Universities that provided figures to Channel 4 News showed an alarming rise in reports – from 65 in 2014, to 626 in 2018.
Winning a place at Cambridge University feels like a dream for the lucky few plucked from thousands who apply each year. But it’s a dream which swiftly sours for some female undergraduates both in Cambridge – and across the country.
For six months, Channel 4 News has been investigating sexual violence and misconduct against women on campus, after controversy over the Warwick University “rape chat” scandal. Last week, Warwick’s vice-chancellor apologised to female students who’d been the subject of violent sexual comments online by male undergraduates.
Using Freedom of Information laws, we’ve discovered a startling rise in allegations of sexual misconduct at British universities who provided us with figures – with Cambridge reporting among the highest figures. According to those statistics, there’s been a combined increase of 82 per cent in reports of rape and sexual assault across the UK in the last year alone.
Some 165 allegations of rape or sexual assault have been reported by Cambridge students in the last three years. We spoke to several women who say they were attacked and feel badly let down by the university.
Barrister Charlotte Proudman has been working with female undergraduates who say they have been sexually assaulted on campus, and says: “I have seen many cases not only at university level but across colleges. And colleges have failed to investigate, the University have turned women away when they’ve gone along with either informal or formal complaints. And adding on a further layer to that often the consequence is that these complaints are swept under the carpet and therefore women are not protected. So these victims are not given the support they so desperately require.”
Shockingly, the risk to women at Cambridge is repeated up and down the country. Our research suggests there’s an epidemic of sexual violence.
We asked every university in the UK for the number of reported incidents of rape or sexual assault. Those universities which provided figures to Channel 4 News showed an alarming rise – from 65 in 2014, to 626 in 2018. In the last year alone they show there has been an 82 per cent increase.
In total, over the last five years there have been more than 1,600 reports of rape or sexual assault. And if you include other offences, like harassment, the tally rises to 1,900 – with the highest number of allegations at East Anglia University, followed by the university of Cambridge.
Birmingham pointed out that students were able to report historic cases from life before university, potentially inflating totals. Indeed, Birmingham actively refuted the figure of 87 reported incidents, saying that the “over the last 5 years the number of formal complaints relating to sexual assault or serious sexual harassment was 14.”
All the universities says they’ve recently launched anonymous reporting tools and initiatives to encourage students to report in an effort to better support them.
Cambridge launched a campaign against sexual violence in 2017. That, and the MeToo movement, may have led to an increase in reporting.

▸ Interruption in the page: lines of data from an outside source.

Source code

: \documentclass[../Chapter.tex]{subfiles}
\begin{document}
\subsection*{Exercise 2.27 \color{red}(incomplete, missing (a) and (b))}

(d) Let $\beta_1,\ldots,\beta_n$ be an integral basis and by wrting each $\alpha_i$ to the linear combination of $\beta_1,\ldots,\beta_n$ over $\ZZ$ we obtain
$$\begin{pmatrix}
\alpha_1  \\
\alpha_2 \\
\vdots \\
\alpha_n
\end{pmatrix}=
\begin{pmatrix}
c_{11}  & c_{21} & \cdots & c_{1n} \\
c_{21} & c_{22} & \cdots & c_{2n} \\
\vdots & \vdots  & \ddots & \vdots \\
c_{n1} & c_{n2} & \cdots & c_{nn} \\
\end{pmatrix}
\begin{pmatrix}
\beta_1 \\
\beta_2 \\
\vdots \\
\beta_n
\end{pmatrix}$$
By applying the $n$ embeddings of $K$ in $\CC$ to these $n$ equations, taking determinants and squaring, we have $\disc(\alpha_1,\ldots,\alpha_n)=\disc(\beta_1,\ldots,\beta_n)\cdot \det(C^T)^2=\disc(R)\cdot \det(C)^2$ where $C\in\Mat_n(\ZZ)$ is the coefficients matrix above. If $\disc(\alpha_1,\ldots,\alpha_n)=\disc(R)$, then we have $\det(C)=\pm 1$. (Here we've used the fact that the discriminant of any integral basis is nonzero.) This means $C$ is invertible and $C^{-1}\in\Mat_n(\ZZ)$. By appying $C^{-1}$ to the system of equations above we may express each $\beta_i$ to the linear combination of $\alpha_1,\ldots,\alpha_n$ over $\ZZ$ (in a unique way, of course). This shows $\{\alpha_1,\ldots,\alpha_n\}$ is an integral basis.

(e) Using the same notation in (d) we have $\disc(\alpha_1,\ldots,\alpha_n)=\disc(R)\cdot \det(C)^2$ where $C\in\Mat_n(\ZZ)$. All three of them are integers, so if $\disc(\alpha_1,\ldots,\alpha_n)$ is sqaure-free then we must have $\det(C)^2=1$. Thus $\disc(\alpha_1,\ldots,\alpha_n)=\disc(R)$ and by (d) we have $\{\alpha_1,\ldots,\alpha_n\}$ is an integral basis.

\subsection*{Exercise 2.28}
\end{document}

But Ms Proudman believes our figures are still likely to be a significant under-estimate.
Cambridge University said that cases such as this were “exactly” why they had pushed for change.
Senior Pro-Vice-Chancellor (Education) Professor Graham Virgo said that they have made a number of big changes since the woman featured on our report made her allegations, including an anonymous reporting tool and a campaign to raise awareness.
He said: “I know from listening to students that no matter how well an investigation is handled it can be an extremely difficult experience. We are doing everything we can to make sure students feel supported.
“Sexual harassment is an issue for all universities, and for society – 1 in 4 UK women between the ages of 16 and 24 are subjected to some form of sexual violence. It is one of the most under-reported crimes as a result
of stigma and victim blaming attached to it. We have to continue to address this and we will.”